The vulnerability stems from two related issues in the voice call webhook processing logic. First, the system was susceptible to webhook replay attacks because it used a newly generated random UUID as the identifier for each incoming event. This meant that the deduplication mechanism, which checked for previously seen event IDs, was ineffective against replayed requests, as each replay would be assigned a new, unique ID. The vulnerable functions TwilioProvider.normalizeEvent and PlivoProvider.normalizeEvent were responsible for generating these random IDs. The processEvent function was then unable to detect these duplicates.
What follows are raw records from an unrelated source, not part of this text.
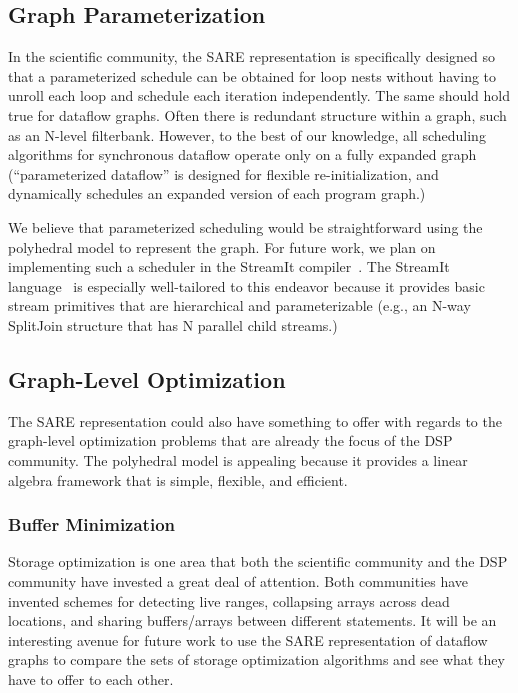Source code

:\subsection{Graph Parameterization}

In the scientific community, the SARE representation is specifically
designed so that a parameterized schedule can be obtained for loop
nests without having to unroll each loop and schedule each iteration
independently.  The same should hold true for dataflow graphs.  Often
there is redundant structure within a graph, such as an N-level
filterbank.  However, to the best of our knowledge, all scheduling
algorithms for synchronous dataflow operate only on a fully expanded
graph (``parameterized dataflow''\cite{Bhatt00} is designed for
flexible re-initialization, and dynamically schedules an expanded
version of each program graph.)

We believe that parameterized scheduling would be straightforward
using the polyhedral model to represent the graph.  For future work,
we plan on implementing such a scheduler in the StreamIt
compiler~\cite{Gordo02}.  The StreamIt language~\cite{streamitcc} is
especially well-tailored to this endeavor because it provides basic
stream primitives that are hierarchical and parameterizable (e.g., an
N-way SplitJoin structure that has N parallel child streams.)

\subsection{Graph-Level Optimization}

The SARE representation could also have something to offer with
regards to the graph-level optimization problems that are already the
focus of the DSP community.  The polyhedral model is appealing because
it provides a linear algebra framework that is simple, flexible, and
efficient.

\subsubsection{Buffer Minimization}

Storage optimization is one area that both the scientific
community\cite{Lim01,Quillere,Thies01,Lefebvre98} and the DSP
community\cite{murt1997x1,GGD94,murt2001x1} have invested a great deal
of attention.  Both communities have invented schemes for detecting
live ranges, collapsing arrays across dead locations, and sharing
buffers/arrays between different statements.  It will be an
interesting avenue for future work to use the SARE representation of
dataflow graphs to compare the sets of storage optimization algorithms
and see what they have to offer to each other.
Second, the system was vulnerable to stale call-state transitions. A replayed speech event from a previous turn could be accepted for a new, active turn. This was because the resolveTranscriptWaiter function, which waits for a user's speech, did not validate that the incoming speech event was intended for the current interaction. The patch addresses this by introducing a turnToken that is generated for each turn in continueCall and validated in resolveTranscriptWaiter.
The overall fix involves multiple layers: introducing a stable dedupeKey based on provider-specific headers (like i-twilio-idempotency-token or Plivo's nonce) for reliable replay detection, adding a replay cache in webhook-security.ts to flag replayed requests early, and implementing the turnToken mechanism to prevent stale state transitions.